The route took in 5.65km, but was by far the most hilly event to date. Again, I finished in 45 minutes but with obviously a little slower overall pace than normal.

Knowing the slopes around the course, I can’t think of a better route I could’ve run in the end. I maybe could’ve taken in #8 at the start, then instead of #20, gone back up to the road from #2 to 9 – 14 – 20 – 3 to complete the course.

It turns out I finished third in C-course. I’m surprised by this, but it indicates I’m at the right level. I’m not ready to run the 8km B-course yet, though. Perhaps by next season, I will be. Overall, I’m in first place, but only two runners have raced all four events. Once we get to the second half of the season where only the best six events are counted, I’ll probably find myself drop back to 3rd or 4th.

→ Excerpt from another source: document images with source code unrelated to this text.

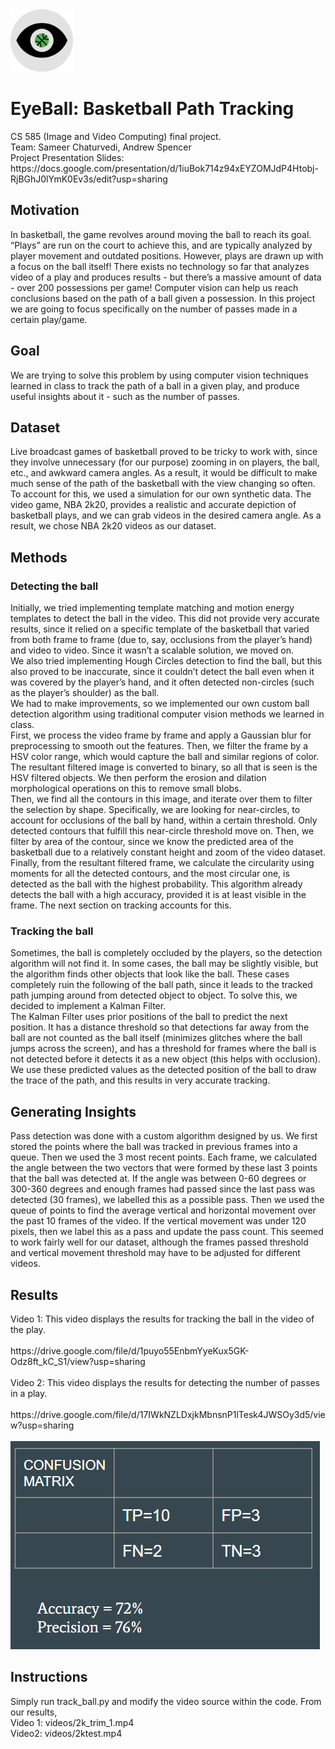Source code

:<img src="EyeBall.png" width="100" height="100">
<h1>EyeBall: Basketball Path Tracking</h1>
<p>
CS 585 (Image and Video Computing) final project.  <br>
Team: Sameer Chaturvedi, Andrew Spencer <br>
Project Presentation Slides: https://docs.google.com/presentation/d/1iuBok714z94xEYZOMJdP4Htobj-RjBGhJ0lYmK0Ev3s/edit?usp=sharing  <br>
</p>

<div class="main-body">
<h2> Motivation </h2>
<p>
In basketball, the game revolves around moving the ball to reach its goal. “Plays” are run on the court to achieve this, and are typically analyzed by player movement and outdated positions. However, plays are drawn up with a focus on the ball itself! There exists no technology so far that analyzes video of a play and produces results - but there’s a massive amount of data - over 200 possessions per game! Computer vision can help us reach conclusions based on the path of a ball given a possession. In this project we are going to focus specifically on the number of passes made in a certain play/game.

</p>


<h2> Goal </h2>
<p>
We are trying to solve this problem by using computer vision techniques learned in class to track the path of a ball in a given play, and produce useful insights about it - such as the number of passes.
 <br>
</p>

<h2> Dataset </h2>
<p>

Live broadcast games of basketball proved to be tricky to work with, since they involve unnecessary (for our purpose) zooming in on players, the ball, etc., and awkward camera angles. As a result, it would be difficult to make much sense of the path of the basketball with the view changing so often.<br>
To account for this, we used a simulation for our own synthetic data. The video game, NBA 2k20, provides a realistic and accurate depiction of basketball plays, and we can grab videos in the desired camera angle. As a result, we chose NBA 2k20 videos as our dataset. <br>

</p>

<h2> Methods </h2>
<p>
<h3> Detecting the ball </h3>
<p>
 Initially, we tried implementing template matching and motion energy templates to detect the ball in the video. This did not provide very accurate results, since it relied on a specific template of the basketball that varied from both frame to frame (due to, say, occlusions from the player’s hand) and video to video. Since it wasn’t a scalable solution, we moved on. <br>
We also tried implementing Hough Circles detection to find the ball, but this also proved to be inaccurate, since it couldn’t detect the ball even when it was covered by the player’s hand, and it often detected non-circles (such as the player’s shoulder) as the ball. <br>
We had to make improvements, so we implemented our own custom ball detection algorithm using traditional computer vision methods we learned in class. <br>
First, we process the video frame by frame and apply a Gaussian blur for preprocessing to smooth out the features. Then, we filter the frame by a HSV color range, which would capture the ball and similar regions of color. The resultant filtered image is converted to binary, so all that is seen is the HSV filtered objects. We then perform the erosion and dilation morphological operations on this to remove small blobs. <br>
Then, we find all the contours in this image, and iterate over them to filter the selection by shape. Specifically, we are looking for near-circles, to account for occlusions of the ball by hand, within a certain threshold. Only detected contours that fulfill this near-circle threshold move on. Then, we filter by area of the contour, since we know the predicted area of the basketball due to a relatively constant height and zoom of the video dataset. <br>
Finally, from the resultant filtered frame, we calculate the circularity using moments for all the detected contours, and the most circular one, is detected as the ball with the highest probability. This algorithm already detects the ball with a high accuracy, provided it is at least visible in the frame. The next section on tracking accounts for this.<br>
</p>
<h3>Tracking the ball</h3>
<p>
Sometimes, the ball is completely occluded by the players, so the detection algorithm will not find it. In some cases, the ball may be slightly visible, but the algorithm finds other objects that look like the ball. These cases completely ruin the following of the ball path, since it leads to the tracked path jumping around from detected object to object. To solve this, we decided to implement a Kalman Filter. <br>
The Kalman Filter uses prior positions of the ball to predict the next position. It has a distance threshold so that detections far away from the ball are not counted as the ball itself (minimizes glitches where the ball jumps across the screen), and has a threshold for frames where the ball is not detected before it detects it as a new object (this helps with occlusion). <br>
We use these predicted values as the detected position of the ball to draw the trace of the path, and this results in very accurate tracking. <br>

</p>
</p>
<h2>Generating Insights</h2>
<p>
Pass detection was done with a custom algorithm designed by us. We first stored the points where the ball was tracked in previous frames into a queue. Then we used the 3 most recent points. Each frame, we calculated the angle between the two vectors that were formed by these last 3 points that the ball was detected at. If the angle was between 0-60 degrees or 300-360 degrees and enough frames had passed since the last pass was detected (30 frames), we labelled this as a possible pass. Then we used the queue of points to find the average vertical and horizontal movement over the past 10 frames of the video. If the vertical movement was under 120 pixels, then we label this as a pass and update the pass count. This seemed to work fairly well for our dataset, although the frames passed threshold and vertical movement threshold may have to be adjusted for different videos.
</p>

<h2> Results</h2>
<p>
Video 1: This video displays the results for tracking the ball in the video of the play.<br><br>
https://drive.google.com/file/d/1puyo55EnbmYyeKux5GK-Odz8ft_kC_S1/view?usp=sharing
<br><br>
Video 2: This video displays the results for detecting the number of passes in a play.<br><br>
https://drive.google.com/file/d/17IWkNZLDxjkMbnsnP1lTesk4JWSOy3d5/view?usp=sharing
<br><br>
<img src="confusionmatrix.PNG">
</p>

<h2> Instructions</h2>
<p>
Simply run track_ball.py and modify the video source within the code. From our results, <br>
Video 1: videos/2k_trim_1.mp4 <br>
Video2: videos/2ktest.mp4<br><br>
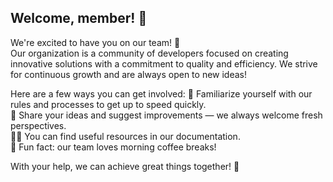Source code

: ## Welcome, member! 👋

We're excited to have you on our team! 🚀  
Our organization is a community of developers focused on creating innovative solutions with a commitment to quality and efficiency. We strive for continuous growth and are always open to new ideas!

Here are a few ways you can get involved:
🌟 Familiarize yourself with our rules and processes to get up to speed quickly.  
🌈 Share your ideas and suggest improvements — we always welcome fresh perspectives.  
👩‍💻 You can find useful resources in our documentation.  
🍿 Fun fact: our team loves morning coffee breaks!

With your help, we can achieve great things together! 💪
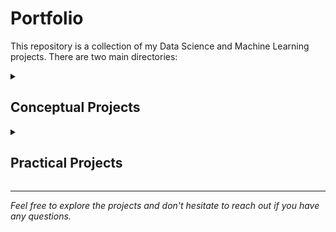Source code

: # Portfolio

This repository is a collection of my Data Science and Machine Learning projects. There are two main directories:

<details>
  <summary><h2>Conceptual Projects</h2></summary>

  The Conceptual Projects directory contains several machine learning projects that I've built from scratch. The following algorithms are included:  
  - Linear Regression
  - Logistic Regression
  - K Nearest Neighbors
</details>
 
<details>
  <summary><h2>Practical Projects</h2></summary>

  The Practical Projects directory contains projects that apply the technical knowledge demonstrated in the Skills_Showcase. Projects include:
  - Color Palette Extractor
  - Famous Paintings Color Data 

</details>


---
_Feel free to explore the projects and don't hesitate to reach out if you have any questions._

Next week is back to Doncaster and a much flatter course - I hope.

Friday, January 29, 2010

5. Boeing Reserve - Strathmore Heights

Note to self (1) : there are always steep sections when running near rivers.
Note to self (2) : get better at running uphill.

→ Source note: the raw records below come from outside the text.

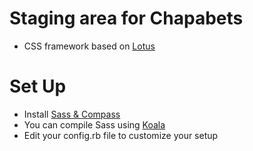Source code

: # Staging area for Chapabets
* CSS framework based on [Lotus](http://goatslacker.github.io/lotus.css/)

# Set Up
* Install [Sass & Compass](http://thesassway.com/beginner/getting-started-with-sass-and-compass)
* You can compile Sass using [Koala](http://koala-app.com/)
* Edit your config.rb file to customize your setup
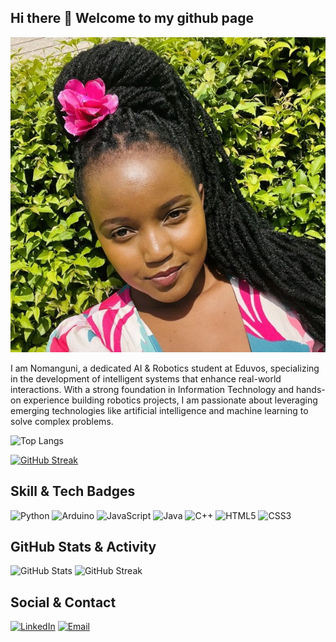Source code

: ## Hi there 👋 Welcome to my github page 

![Nomanguni](./Nomah.jpeg)

I am Nomanguni, a dedicated AI & Robotics student at Eduvos, specializing in the development of intelligent systems that enhance real-world interactions. With a strong foundation in Information Technology and hands-on experience building robotics projects, I am passionate about leveraging emerging technologies like artificial intelligence and machine learning to solve complex problems.

![Top Langs](https://github-readme-stats.vercel.app/api/top-langs/?username=nomahk25&layout=compact&theme=radical)

[![GitHub Streak](https://github-readme-streak-stats.herokuapp.com?user=nomahk25&theme=radical)](https://git.io/streak-stats)

## Skill & Tech Badges  

![Python](https://img.shields.io/badge/Python-3776AB?style=flat&logo=python&logoColor=white)
![Arduino](https://img.shields.io/badge/Arduino-00979D?style=flat&logo=arduino&logoColor=white)
![JavaScript](https://img.shields.io/badge/JavaScript-F7DF1E?style=flat&logo=javascript&logoColor=black)
![Java](https://img.shields.io/badge/Java-007396?style=flat&logo=java&logoColor=white)
![C++](https://img.shields.io/badge/C++-00599C?style=flat&logo=c%2B%2B&logoColor=white)
![HTML5](https://img.shields.io/badge/HTML5-E34F26?style=flat&logo=html5&logoColor=white)
![CSS3](https://img.shields.io/badge/CSS3-1572B6?style=flat&logo=css3&logoColor=white)


## GitHub Stats & Activity  

![GitHub Stats](https://github-readme-stats.vercel.app/api?username=nomahk25&show_icons=true&theme=radical)
![GitHub Streak](https://github-readme-streak-stats.herokuapp.com?user=nomahk25&theme=radical)

## Social & Contact  

[![LinkedIn](https://img.shields.io/badge/LinkedIn-0A66C2?style=flat&logo=linkedin&logoColor=white)](https://www.linkedin.com/in/nomah-khumalo-291a5934b?utm_source=share&utm_campaign=share_via&utm_content=profile&utm_medium=android_app)
[![Email](https://img.shields.io/badge/Email-D14836?style=flat&logo=gmail&logoColor=white)](mailto:nomangunik25@gmail.com)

The hilliest course this month was set around the area north-east of Essendon Airport and around the Merri creek. And once again the temperature was in the low-20s.

I like to look at the blank map before hand to get my bearings. For some reason, I found it very difficult this week to align myself as I planned to set off running along the creek. This event was a Score event rather than the previous Scatter courses. Like the first event in Darebin Parklands, we had a set time limit (in the case of the C-course, 45 minutes) to take, while completing as many controls as we could, the higher numbered controls being worth more points.

At the start, I mapped out a suitable route comprising the southern section of the course. After seeing a good number of higher numbered controls in this section, I decided to ignore the northern section and not waste time looking for better routes there. As it is, it was probably the right decision, also considering the limited number of crossing places (4) across the creek. After seeing the control locations, I decided against running along the creek and instead take in #13 & #17 as they were high scorers. The main problem with this route is that it meant having a 100 metres section of steps at a very steep incline right at the beginning. This slowed me down to start with as my lungs were burning as I headed towards #13. Despite being relatively flat after the steps, I still needed to walk some distance to recover. After a little difficulty in locating #17 at the end of the court, I headed down towards #6 and to cross the creek again.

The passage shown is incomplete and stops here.